Korea Targets the Recovery and Beyond
Optimism about the short and long term prospects for the semiconductor industry was heard throughout SEMICON Korea, held on February 3-5 in Seoul, Korea. “Rapid demand growth in developing countries and new and emerging electronics applications will be the primary growth drivers for the industry,” said Dr. Joo-Tai Moon, senior vice president of Samsung Electronics, at the Day One keynote speech.
25,000-plus attendees are expected to participate in this year’s SEMICON Korea, visiting 1,300 booths featuring the latest technologies, products and solutions for the microelectronics industry. This year, SEMICON Korea was held in conjunction with SOLARCON Korea and LED Korea representing the first time that nano-manufacturing technologies that are enabling the latest innovations in chips, renewable energy and lighting will co-locate in one location, taking advantage of the synergies between technologies, customers, and supply chains. Korea is expecting a strong IC market rebound in 2010 with equipment sales reaching $4.45 billion, up from $2.95 billion in 2009 (SEMI Consensus Forecast).
Entering the Terabit Era
Dr. Moon provided an inspiring outlook on the semiconductor industry during his keynote presentation entitled, “A Perspective on the Silicon Industry: Challenges and Opportunity.” His positive outlook was clear when he began by stating, “We are entering the terabit era,” comparing the transition from the typical 10 MG email message of ten years ago to the 10Gbyte movie download of today (a billion fold increase). Global internet traffic is doubling every two years, requiring a new IT platform of hardware, software and operating system every two or three years. Powering the terabit era is an unprecedented “solutions convergence” where business and technology needs of the broadcast entertainment, telecommunications, Internet and computer industries are reinforcing each other, producing exciting, chip-intensive applications.

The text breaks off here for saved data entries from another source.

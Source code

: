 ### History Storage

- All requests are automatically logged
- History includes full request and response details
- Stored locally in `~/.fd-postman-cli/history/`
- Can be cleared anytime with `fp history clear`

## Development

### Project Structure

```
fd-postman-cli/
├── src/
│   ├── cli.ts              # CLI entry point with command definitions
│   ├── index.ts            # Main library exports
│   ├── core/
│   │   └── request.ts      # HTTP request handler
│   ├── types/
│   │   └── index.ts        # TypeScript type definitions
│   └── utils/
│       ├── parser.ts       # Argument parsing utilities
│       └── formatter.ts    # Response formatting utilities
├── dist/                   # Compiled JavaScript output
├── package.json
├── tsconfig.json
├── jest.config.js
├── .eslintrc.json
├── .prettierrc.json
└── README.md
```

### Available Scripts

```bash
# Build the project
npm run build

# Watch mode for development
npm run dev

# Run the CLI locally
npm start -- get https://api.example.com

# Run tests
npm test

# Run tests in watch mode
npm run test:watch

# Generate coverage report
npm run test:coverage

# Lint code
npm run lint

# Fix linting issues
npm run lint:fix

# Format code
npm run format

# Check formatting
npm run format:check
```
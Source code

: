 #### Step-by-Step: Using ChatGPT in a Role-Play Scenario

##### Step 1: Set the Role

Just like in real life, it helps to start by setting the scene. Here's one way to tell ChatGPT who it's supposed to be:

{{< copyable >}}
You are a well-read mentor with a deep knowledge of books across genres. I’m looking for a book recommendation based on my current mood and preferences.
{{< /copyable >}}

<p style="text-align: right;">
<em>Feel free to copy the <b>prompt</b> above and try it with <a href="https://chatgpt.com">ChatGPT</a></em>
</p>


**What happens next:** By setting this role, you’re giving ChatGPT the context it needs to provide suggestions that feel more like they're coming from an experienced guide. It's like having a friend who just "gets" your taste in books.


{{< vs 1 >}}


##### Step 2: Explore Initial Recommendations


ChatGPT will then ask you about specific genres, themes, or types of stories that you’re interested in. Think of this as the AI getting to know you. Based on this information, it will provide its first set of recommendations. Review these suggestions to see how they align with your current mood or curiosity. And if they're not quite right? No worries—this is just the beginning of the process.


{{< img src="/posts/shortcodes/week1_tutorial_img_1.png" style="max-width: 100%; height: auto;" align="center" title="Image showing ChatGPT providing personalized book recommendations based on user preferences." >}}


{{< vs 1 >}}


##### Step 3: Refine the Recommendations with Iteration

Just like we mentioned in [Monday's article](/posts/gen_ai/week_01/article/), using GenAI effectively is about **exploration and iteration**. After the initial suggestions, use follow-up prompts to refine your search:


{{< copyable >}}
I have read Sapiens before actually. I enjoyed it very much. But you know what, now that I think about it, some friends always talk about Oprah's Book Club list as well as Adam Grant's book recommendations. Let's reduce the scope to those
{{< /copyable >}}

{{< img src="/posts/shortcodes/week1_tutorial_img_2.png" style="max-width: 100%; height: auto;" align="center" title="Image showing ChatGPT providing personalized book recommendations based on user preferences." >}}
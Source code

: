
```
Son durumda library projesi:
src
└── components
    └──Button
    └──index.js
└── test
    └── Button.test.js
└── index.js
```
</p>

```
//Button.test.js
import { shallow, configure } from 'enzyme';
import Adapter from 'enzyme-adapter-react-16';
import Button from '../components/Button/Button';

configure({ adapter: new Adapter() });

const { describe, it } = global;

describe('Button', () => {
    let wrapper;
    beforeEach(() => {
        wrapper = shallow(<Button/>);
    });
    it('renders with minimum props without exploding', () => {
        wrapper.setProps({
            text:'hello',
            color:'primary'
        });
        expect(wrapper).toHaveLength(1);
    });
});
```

Dr. Moon sees outstanding near and long-term market prospects for semiconductors, with electronics and computer growth at every income range, in every region of the world. Much of this growth will occur in the Asia-Pac region which will make up 70 percent of the total world chip consumption by 2011.
Among applications growth drivers, Dr. Moon sees the following as the most promising:
- Cloud Computing: “Anything connected to anywhere.”
- Automotive: The market for chips in automobiles will exceed $40 billion by 2015, driven in part by the development of Intelligent Transportation Systems combining advanced vehicle safety, “info-tainment” and traffic control.
- Health Care: Dr. Moon sees an aging society producing a “paradigm shift” in health care where advanced ICs will enable “Personalized, Preventive and Personalized” health care, highlighted by bio-medicine, bio chips, and ubiquitous health care.
- Aerospace: Like automobiles, airplanes are become enormously rich in advanced sensors and ICs.
- Robotics: Dr. Moon sees an eminent revolution in robotics, where today’s technology that produce amusing pets and toys will progress with speech recognition, sensor network-based environmental interaction, visual space deduction, and artificial intelligence to become “helpers” and “companions” by 2030.
Challenges and Opportunities
Reaching this promising future for semiconductors will require significant resources, ingenuity and effort by the equipment and materials supply chain. Dr. Moon sees “no limit to scaling.” He is confident that EUV lithography — “it is inevitable” — can take the industry through the “extreme shrink era” and EUV double patterning will enable the deep nano era of sub-10 nm by 2020. Limitations in current memory cell technology will be overcome by 3D structured cells, including charge trap flash (CTF) technologies. Today’s multiple die stack solutions will evolve into multiple wafer stack technology by 2013 and multiple layer stack processes by 2018. MEMS and MEMS integration technologies will be pervasive.
In memory technology, Dr. Moon anticipates phase change memory PRAM, OXRAM (oxide-based RAM), STTMRAM (electro-resistant, magneto-tunnel affect) and polymer memories all having potential to deliver lower costs and added performance in the coming years.
In wafer size transition, Dr. Moon stated that “300 mm investment without 450 mm wafer transition will be a burden for device makers after 2015.”
With growing demand in developing countries and exploding application segments, Dr. Moon envisions a future of exciting possibilities, innovation and technological diversity. Business model and economic uncertainty — how to solve the complex scaling challenges and how to pay for the massive R&D — has always characterized the industry. They were prominent in the past and they are present today. But at no time has customer expectations better matched the industry’s capabilities. That means a promising future for innovation and the industry.